Bunun en belirgin örneğini kararsız seçmen davranışlarında gözlemleyebiliriz. O nedenle, sosyal medya ölçümlemelerinin gerçek zamanlı ve sürekli yapılması bir gereklilik haline gelmiştir. Bu durumda elimizde zaman zaman, aralıklarla ölçtüğümüz müşteri davranışları ve talepleri yerine sürekli farklı yönlere hareket eden ve değişkenlik gösteren müşteri davranış ve talepleri ile karşılaşacağız. Bunların analizlerini de sürekli olarak, diğer bir deyişle anlık olarak yapmamız gerekecek. Çok tipi,k bir örnek vermek gerekirse, bir seçim yapılacağı zaman seçimden birkaç ay veya hafta öncesinden başlayarak seçmen tercihlerini ölçmek yerine, sürekli olarak böyle ölçümler yapmak daha gerçekçi sonuçlar verecektir. Böylece, o zamana kadar toplanan veriler seçmenlerin bir sonraki adımının ne olabileceğini istatistiksel olarak anlamlı bir şekilde gerçeğe yakınsayarak verecektir. Burada, sürekli ölçüm maliyetinin yüksek olacağından bahsederek itiraz edecekler olabilir. Ama şunu unutmamak gerekir ki insanlar giderek daha fazla sosyal medyada zaman geçiriyorlar ve bu ortam dijital bir ortam olduğu için “ölçüm yapmak” için “iş zekâsı” (business intelligence) ve “pazarlama zekâsı” (marketing intelligence) araçları ile ilgili teknolojiler çok hızlı gelişiyor ve maliyetler düşüyor. Özellikle yapay zekanın bu alanlarda kullanılması gelişimi daha da hızlandırıyor. Böylece, örneğin, bizim müşterimiz olmamış ama müşterilerimizle benzer özelliklere sahip “potansiyel müşterileri” belirlemek de mümkün olabiliyor. 

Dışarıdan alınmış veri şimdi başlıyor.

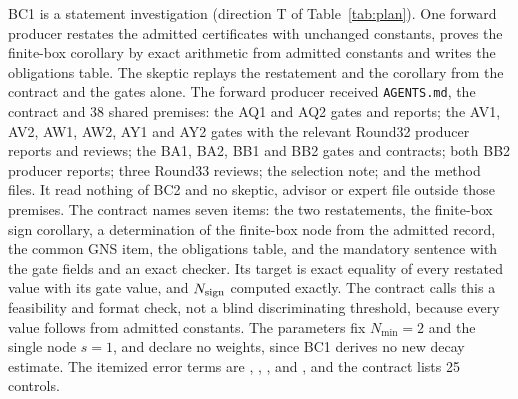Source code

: BC1 is a statement investigation (direction T of Table~\ref{tab:plan}). One
forward producer restates the admitted certificates with unchanged
constants, proves the finite-box corollary by exact arithmetic from admitted
constants and writes the obligations table. The skeptic replays the
restatement and the corollary from the contract and the gates alone. The
forward producer received \texttt{AGENTS.md}, the contract and 38 shared
premises: the AQ1 and AQ2 gates and reports; the AV1, AV2, AW1, AW2, AY1 and
AY2 gates with the relevant Round32 producer reports and reviews; the BA1,
BA2, BB1 and BB2 gates and contracts; both BB2 producer reports; three Round33
reviews; the selection note; and the method files. It read nothing of BC2
and no skeptic, advisor or expert file outside those premises. The contract names seven items: the
two restatements, the finite-box sign corollary, a determination of the
finite-box node from the admitted record, the common GNS item, the
obligations table, and the mandatory sentence with the gate fields and an
exact checker. Its target is exact equality of every restated value with its
gate value, and $N_{\rm sign}$ computed exactly. The contract calls this a
feasibility and format check, not a blind discriminating threshold, because
every value follows from admitted constants. The parameters fix $N_{\min}=2$
and the single node $s=1$, and declare no weights, since BC1 derives no new
decay estimate. The itemized error terms are
, ,
, 
and , and the contract lists 25 controls.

Şimdi gelelim AIDA yani alışveriş süreci sonunda ne olacağına. Müşterinin ürün veya hizmeti satın almasının sürecin sonunu oluşturmadığını belirtmiştim. CRM 2.0 yaklaşımına göre alışverişten sonra müşteri hakkında edindiğimiz bilgileri arşivleyip bir kenara kaldırmamamız gerekiyor. Burada sormamız gereken ilk soru, “müşteri bizden bir kez alışveriş yaptıysa bir daha yapmasını nasıl sağlayabiliriz? sorusudur. Yani tekrarlı alışveriş mümkün müdür? Seçmen açısından baktığımızda sorumuzu bir sonraki seçimde o kişi yine bize oy verir mi? diye de sorabiliriz. Bunun tek yolu “dileriz öyle olur” demek yerine müşteriyi alışveriş sonrasında da takip etmektir. Aldıktan sonra ne yaptı? Memnun kaldı mı? Bir şikâyeti var mı? Başka birine tavsiye etti mi? Bu ve benzeri soruların cevaplanması için takip şarttır. Benzer şekilde bu takibin de sosyal medyada gerçek zamanlı ve sürekli olarak ölçülmesi önemlidir. 

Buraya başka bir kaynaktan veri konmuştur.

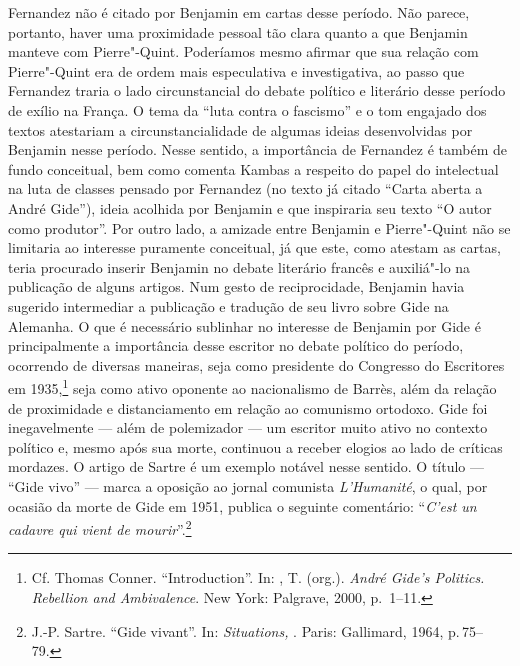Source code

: Fernandez não é citado por Benjamin em cartas desse período. Não parece,
portanto, haver uma proximidade pessoal tão clara quanto a que Benjamin
manteve com Pierre"-Quint. Poderíamos mesmo afirmar que sua relação com
Pierre"-Quint era de ordem mais especulativa e investigativa, ao passo
que Fernandez traria o lado circunstancial do debate político e
literário desse período de exílio na França. O tema da ``luta contra o
fascismo'' e o tom engajado dos textos atestariam a
circunstancialidade de algumas ideias desenvolvidas por Benjamin nesse
período. Nesse sentido, a importância de Fernandez é também de fundo
conceitual, bem como comenta Kambas a respeito do papel do intelectual
na luta de classes pensado por Fernandez (no texto já citado ``Carta
aberta a André Gide''), ideia acolhida por Benjamin e que inspiraria seu
texto ``O autor como produtor''. Por outro lado, a amizade entre
Benjamin e Pierre"-Quint não se limitaria ao interesse puramente
conceitual, já que este, como atestam as cartas, teria procurado
inserir Benjamin no debate literário francês e auxiliá"-lo na publicação
de alguns artigos. Num gesto de reciprocidade, Benjamin havia sugerido intermediar a publicação e tradução de seu livro sobre Gide na Alemanha. O que é
necessário sublinhar no interesse de Benjamin por Gide é
principalmente a importância desse escritor no debate político do
período, ocorrendo de diversas maneiras, seja como presidente do
Congresso do Escritores em 1935,\footnote{Cf. Thomas Conner.
  ``Introduction''. In: , T. (org.). \emph{André Gide's Politics.
  Rebellion and Ambivalence}. New York: Palgrave, 2000, p.~1--11.} seja
como ativo oponente ao nacionalismo de Barrès, além da relação de
proximidade e distanciamento em relação ao comunismo ortodoxo. Gide foi
inegavelmente --- além de polemizador --- um escritor muito ativo no
contexto político e, mesmo após sua morte, continuou a receber elogios
ao lado de críticas mordazes. O artigo de Sartre é um exemplo notável
nesse sentido. O título --- ``Gide vivo'' --- marca a oposição ao jornal
comunista \emph{L'Humanité}, o qual, por ocasião da morte de Gide em
1951, publica o seguinte comentário: ``\emph{C'est un cadavre qui vient de
mourir}''.\footnote{J.-P. Sartre. ``Gide vivant''. In: \emph{Situations, }. Paris: Gallimard, 1964, p.\,75--79.}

Genişletilmiş AIDA süreci olarak da tarif edebileceğimiz bir süreçte müşterinin alışveriş öncesinde sırasında ve sonrasında anlık ve sürekli olarak izlenmesi, günümüz dinamik müşteri ilişkileri yönetimi için hayati bir rol oynamaktadır. 

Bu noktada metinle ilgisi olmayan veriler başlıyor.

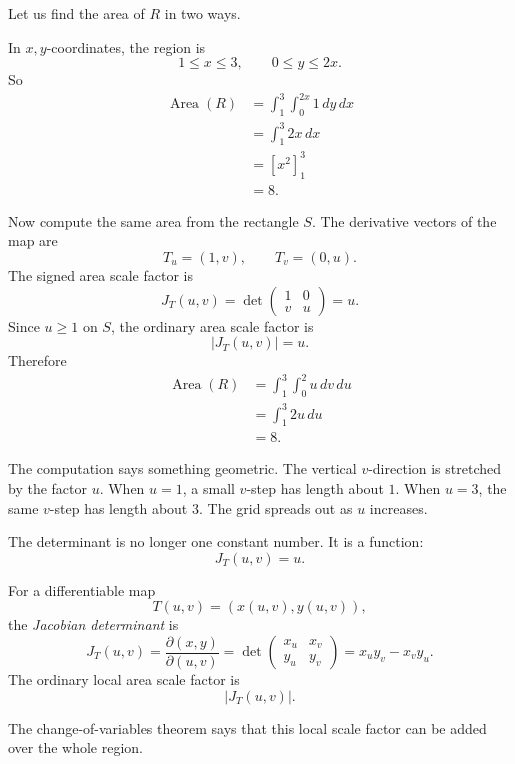 Let us find the area of \(R\) in two ways.

In \(x,y\)-coordinates, the region is
\[
    1\le x\le3,\qquad 0\le y\le2x.
\]
So
\[
\begin{aligned}
    \operatorname{Area}(R)
    &=
    \int_1^3\int_0^{2x}1\,dy\,dx\\
    &=
    \int_1^3 2x\,dx\\
    &=
    \left[x^2\right]_1^3\\
    &=
    8.
\end{aligned}
\]

Now compute the same area from the rectangle \(S\).  The derivative vectors of the map
are
\[
    T_u=(1,v),
    \qquad
    T_v=(0,u).
\]
The signed area scale factor is
\[
    J_T(u,v)
    =
    \det
    \begin{pmatrix}
        1&0\\
        v&u
    \end{pmatrix}
    =
    u.
\]
Since \(u\ge1\) on \(S\), the ordinary area scale factor is
\[
    |J_T(u,v)|=u.
\]
Therefore
\[
\begin{aligned}
    \operatorname{Area}(R)
    &=
    \int_1^3\int_0^2 u\,dv\,du\\
    &=
    \int_1^3 2u\,du\\
    &=
    8.
\end{aligned}
\]

The computation says something geometric.  The vertical \(v\)-direction is stretched
by the factor \(u\).  When \(u=1\), a small \(v\)-step has length about \(1\).  When
\(u=3\), the same \(v\)-step has length about \(3\).  The grid spreads out as \(u\)
increases.

The determinant is no longer one constant number.  It is a function:
\[
    J_T(u,v)=u.
\]

\begin{definition}
For a differentiable map
\[
    T(u,v)=(x(u,v),y(u,v)),
\]
the \emph{Jacobian determinant} is
\[
\boxed{
    J_T(u,v)
    =
    \frac{\partial(x,y)}{\partial(u,v)}
    =
    \det
    \begin{pmatrix}
        x_u & x_v\\
        y_u & y_v
    \end{pmatrix}
    =
    x_u y_v-x_v y_u.
}
\]
The ordinary local area scale factor is
\[
\boxed{
    |J_T(u,v)|.
}
\]
\end{definition}

The change-of-variables theorem says that this local scale factor can be added over
the whole region.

Madalyonun diğer yüzünde, müşterileri sürekli takip etmek için kullanılan algoritmaların kişisel verilerin korunmasına (KVK) yönelik olarak önemli bir tehdit oluşturması problemi yer almaktadır. Geldiğimiz noktada, KVK konusunda belirli bir düzeyde farkındalık olmuşmuş olmakla birlikte katedilecek uzun bir yol olduğunu söylemekte fayda var. Bu konuda neler yapılabileceği ile ilgili düşüncelerimi algoritmalar ve sosyal medyadan bahsettiğim önceki yazılarımda bulabilirsiniz.